## Task statement
Each line that includes "forall" must be copied from the records.

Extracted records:

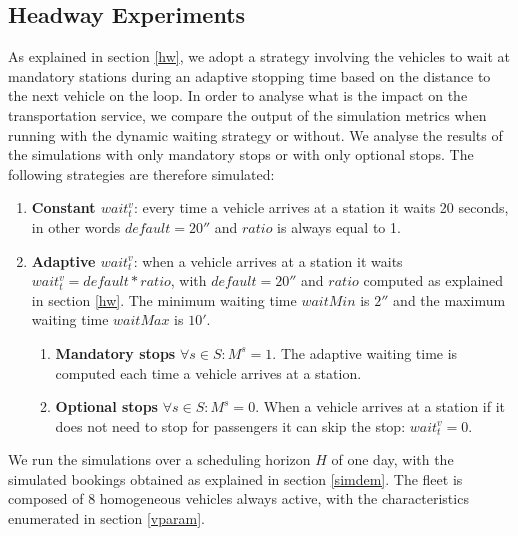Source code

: \documentclass[12pt,a4paper]{article}
\begin{document}
\subsection{Headway Experiments}\label{hwexperiments}
As explained in section \ref{hw}, we adopt a strategy involving the vehicles to wait at mandatory stations during an adaptive stopping time based on the distance to the next vehicle on the loop. In order to analyse what is the impact on the transportation service, we compare the output of the simulation metrics when running with the dynamic waiting strategy or without. We analyse the results of the simulations with only mandatory stops or with only optional stops. The following strategies are therefore simulated:
\begin{enumerate}
\setlength\itemsep{1pt}
\item \textbf{Constant $wait_t^{v}$}: every time a vehicle arrives at a station it waits 20 seconds, in other words $default= 20''$ and $ratio$ is always equal to 1. 
\item \textbf{Adaptive $wait_t^{v}$}: when a vehicle arrives at a station it waits $wait_t^{v} = default * ratio$, with $default = 20''$ and $ratio$ computed as explained in section \ref{hw}. The minimum waiting time $waitMin$ is $2''$ and the maximum waiting time $waitMax$ is $10'$.
\begin{enumerate}
\item \textbf{Mandatory stops} $\forall s \in S: M^{s} = 1$. The adaptive waiting time is computed each time a vehicle arrives at a station.
\item \textbf{Optional stops} $\forall s \in S: M^{s} = 0$. When a vehicle arrives at a station if it does not need to stop for passengers it can skip the stop: $wait_t^{v} = 0$.
\end{enumerate}
\end{enumerate}
We run the simulations over a scheduling horizon $H$ of one day, with the simulated bookings obtained as explained in section \ref{simdem}. The fleet is composed of 8 homogeneous vehicles always active, with the characteristics enumerated in section \ref{vparam}. 
\end{document}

## Reply
\item \textbf{Mandatory stops} $\forall s \in S: M^{s} = 1$. The adaptive waiting time is computed each time a vehicle arrives at a station.
\item \textbf{Optional stops} $\forall s \in S: M^{s} = 0$. When a vehicle arrives at a station if it does not need to stop for passengers it can skip the stop: $wait_t^{v} = 0$.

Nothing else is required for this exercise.